As with product reviews (like the VARIDesk I reviewed earlier this month), whenever I want to learn a little about a movie I usually go to the most negative reviews I can find. Well, not the most negative reviews.  "This sucks!" doesn't help me much.  Neither does "This rocks!" either.  But I wanted to see what someone could find NOT to like about this story. The criticisms I could find were as confounding to me as the praise for Wild.

Complaining that the "at sea" portion doesn't really instill in the watcher the true sense of dread of being lost in the Pacific Ocean for 47 days seemed ridiculous. Most people freak out when thy get lost at Target. How could they possibly fathom this sort of solitude, despair, and sheer terror? Shark attacks, being strafed by a Japanese warplane, and then finally salvation! Well, not really salvation. When Zamperini was finally rescued it was by the Japanese. Who then imprisoned him. Ugh. (One of the best lines in the movie comes when Zamperini realizes who is rescuing him.)

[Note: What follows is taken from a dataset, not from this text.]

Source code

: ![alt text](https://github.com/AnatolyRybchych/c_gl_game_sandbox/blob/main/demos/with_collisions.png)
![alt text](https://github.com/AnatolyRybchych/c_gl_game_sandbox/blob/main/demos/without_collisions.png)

My website is not one that traditionally reviews movies or books. Recently I was reading an article about Landon Donovan being a bit upset about being pigeonholed as a soccer player. He wanted people to know he was more than that. Well, of course you are, Landon. But the only reason 99.99% of the people who know who you are and care what you say is because you WERE a soccer player. Likewise, most people who know anything about me know I ran 52 Marathons in 52 Weekends. Even if I wished to escape this, it would be futile. Unless I cure autism or something. Even then I can imagine "Marathoner Cures Disease" would be the headline.

My point is I am reviewing Wild and Unbroken because they reach into the realm where my opinion is given credence. The world of running, trail hiking, etc are what bring people to my page. I  have a law degree, interviewed with "government agencies" and have a plethora of life experiences.  Yet my wheelhouse is running and inspiring others. As such, I felt it was OK for me to branch out into a few movie reviews.

Look, inspiration can be gained from anything. I understand that. However, when I spend the majority of my life either trying to inspire or being inspired, I guess I feel that those who truly have an amazing story, like Zamperini (or the 17 women I write about in my newest book, Running with the Girls), should get far more accolades than those who don't, like Cheryl Strayed.

I greatly implore you to learn about Louis Zamperini (even if you just click on his Wikipedia page), who just passed away at age 97 this year. Of course it took 97 years of life to finally take this man down. After you read what he survived, I wouldn't have been surprised if he had lived another 50 years.

He represented the United States in the Olympics as a relative green youngster (youngest American at the games), went through hell and back, then became a missionary to the very country which had imprisoned him. I have no doubt there are some portions of his life which are not perfect but his take is pure inspiration and heart. If I myself can have the same sort of resolve and fortitude that this man had, I will be one good man.